## YOUR GOAL
The word "https" may appear in the records below. Report how many lines contain it, and write nothing besides the number.

Start of WORKING DATA

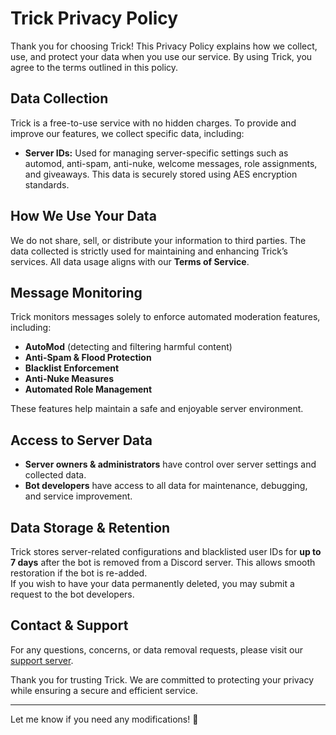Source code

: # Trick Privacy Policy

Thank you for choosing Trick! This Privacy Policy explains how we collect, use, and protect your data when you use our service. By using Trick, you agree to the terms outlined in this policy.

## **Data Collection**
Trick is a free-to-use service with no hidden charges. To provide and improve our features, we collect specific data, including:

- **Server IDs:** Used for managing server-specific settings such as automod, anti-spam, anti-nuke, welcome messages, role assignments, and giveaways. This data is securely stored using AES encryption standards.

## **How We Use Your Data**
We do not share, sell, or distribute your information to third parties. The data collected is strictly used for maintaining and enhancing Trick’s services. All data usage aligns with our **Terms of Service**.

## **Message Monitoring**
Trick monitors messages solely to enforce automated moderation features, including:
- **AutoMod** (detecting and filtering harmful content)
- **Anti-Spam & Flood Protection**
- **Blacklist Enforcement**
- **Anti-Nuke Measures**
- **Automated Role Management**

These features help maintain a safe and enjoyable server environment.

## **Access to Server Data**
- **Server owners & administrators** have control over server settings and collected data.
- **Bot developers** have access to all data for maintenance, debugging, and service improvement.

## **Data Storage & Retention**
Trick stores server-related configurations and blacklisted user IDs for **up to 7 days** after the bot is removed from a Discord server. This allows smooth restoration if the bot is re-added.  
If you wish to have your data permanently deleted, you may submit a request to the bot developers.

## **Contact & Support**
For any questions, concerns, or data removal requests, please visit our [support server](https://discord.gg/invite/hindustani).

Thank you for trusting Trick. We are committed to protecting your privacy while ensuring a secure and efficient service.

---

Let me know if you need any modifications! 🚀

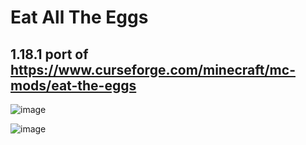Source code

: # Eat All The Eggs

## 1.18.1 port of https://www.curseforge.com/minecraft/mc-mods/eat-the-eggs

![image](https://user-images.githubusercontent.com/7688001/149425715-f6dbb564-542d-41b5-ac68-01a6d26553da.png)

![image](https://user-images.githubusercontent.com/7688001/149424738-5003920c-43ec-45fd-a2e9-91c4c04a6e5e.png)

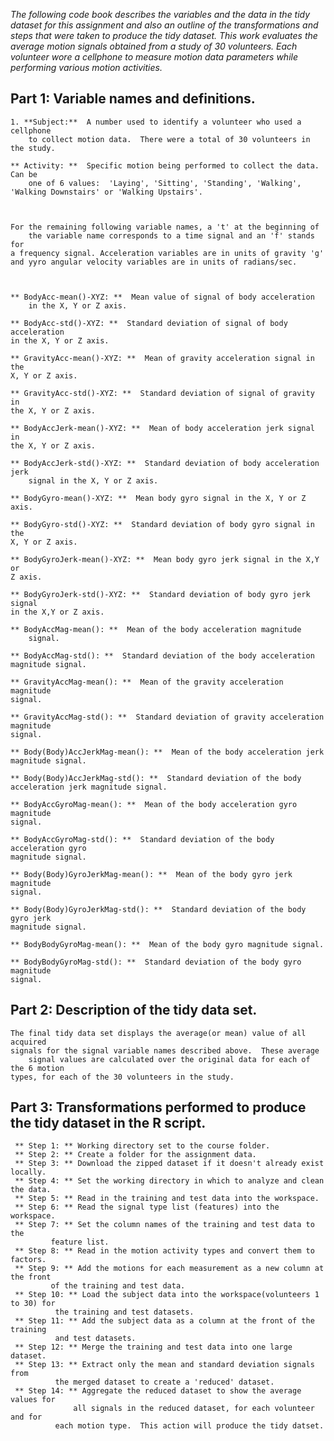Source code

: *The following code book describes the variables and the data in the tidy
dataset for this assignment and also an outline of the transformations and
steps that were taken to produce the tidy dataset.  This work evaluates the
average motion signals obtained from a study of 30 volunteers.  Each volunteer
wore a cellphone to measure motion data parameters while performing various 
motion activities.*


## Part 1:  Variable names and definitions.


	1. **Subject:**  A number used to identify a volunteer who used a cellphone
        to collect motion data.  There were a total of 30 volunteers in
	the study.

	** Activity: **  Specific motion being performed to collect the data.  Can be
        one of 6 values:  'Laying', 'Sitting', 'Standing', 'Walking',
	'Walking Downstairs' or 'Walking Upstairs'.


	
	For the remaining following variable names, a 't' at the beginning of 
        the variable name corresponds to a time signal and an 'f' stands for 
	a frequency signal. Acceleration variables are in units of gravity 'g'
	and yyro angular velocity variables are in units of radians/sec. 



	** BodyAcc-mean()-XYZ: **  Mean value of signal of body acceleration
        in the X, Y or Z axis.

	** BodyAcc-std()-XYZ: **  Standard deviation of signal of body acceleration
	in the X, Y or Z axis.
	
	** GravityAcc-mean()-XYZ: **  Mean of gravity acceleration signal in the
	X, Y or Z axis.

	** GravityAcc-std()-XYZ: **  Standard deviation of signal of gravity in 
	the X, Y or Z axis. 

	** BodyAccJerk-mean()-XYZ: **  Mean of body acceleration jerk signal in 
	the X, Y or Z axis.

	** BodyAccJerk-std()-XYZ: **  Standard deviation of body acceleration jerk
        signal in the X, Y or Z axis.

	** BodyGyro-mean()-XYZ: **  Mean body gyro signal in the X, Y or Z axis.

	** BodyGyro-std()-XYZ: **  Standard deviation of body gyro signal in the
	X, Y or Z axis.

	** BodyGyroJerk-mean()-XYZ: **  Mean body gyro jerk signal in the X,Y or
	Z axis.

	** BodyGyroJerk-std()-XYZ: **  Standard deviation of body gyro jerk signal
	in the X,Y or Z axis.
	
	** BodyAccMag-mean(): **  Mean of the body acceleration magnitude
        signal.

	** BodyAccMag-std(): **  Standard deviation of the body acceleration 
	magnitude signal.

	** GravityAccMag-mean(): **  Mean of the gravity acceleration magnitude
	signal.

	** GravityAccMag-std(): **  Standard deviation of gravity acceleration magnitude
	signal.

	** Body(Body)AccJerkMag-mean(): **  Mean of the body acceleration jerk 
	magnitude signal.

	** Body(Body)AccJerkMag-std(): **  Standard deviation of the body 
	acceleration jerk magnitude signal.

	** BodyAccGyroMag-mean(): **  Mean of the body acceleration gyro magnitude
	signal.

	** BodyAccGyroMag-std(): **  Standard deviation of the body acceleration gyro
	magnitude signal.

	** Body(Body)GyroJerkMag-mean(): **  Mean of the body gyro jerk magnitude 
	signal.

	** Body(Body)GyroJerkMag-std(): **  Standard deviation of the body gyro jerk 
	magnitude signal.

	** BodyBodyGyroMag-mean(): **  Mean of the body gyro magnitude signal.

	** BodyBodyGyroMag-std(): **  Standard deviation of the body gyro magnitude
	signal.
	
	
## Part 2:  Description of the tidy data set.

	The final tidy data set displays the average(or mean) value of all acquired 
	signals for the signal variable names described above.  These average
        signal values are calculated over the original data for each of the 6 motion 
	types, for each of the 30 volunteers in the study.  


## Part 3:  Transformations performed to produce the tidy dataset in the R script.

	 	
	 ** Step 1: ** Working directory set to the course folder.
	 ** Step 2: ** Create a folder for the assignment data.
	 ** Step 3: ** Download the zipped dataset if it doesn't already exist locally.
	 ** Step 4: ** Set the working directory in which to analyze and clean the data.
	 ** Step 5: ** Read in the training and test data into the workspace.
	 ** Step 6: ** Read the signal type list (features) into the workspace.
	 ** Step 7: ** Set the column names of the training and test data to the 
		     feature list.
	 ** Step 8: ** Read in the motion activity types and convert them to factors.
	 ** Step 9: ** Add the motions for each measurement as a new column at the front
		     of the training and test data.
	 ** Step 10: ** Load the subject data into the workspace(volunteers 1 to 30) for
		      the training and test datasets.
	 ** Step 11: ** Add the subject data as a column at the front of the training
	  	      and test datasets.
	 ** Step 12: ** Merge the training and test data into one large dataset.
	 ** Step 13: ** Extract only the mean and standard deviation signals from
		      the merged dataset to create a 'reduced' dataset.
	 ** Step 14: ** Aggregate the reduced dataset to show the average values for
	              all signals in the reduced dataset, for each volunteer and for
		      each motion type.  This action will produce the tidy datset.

End of WORKING DATA

## TASK ANSWER
4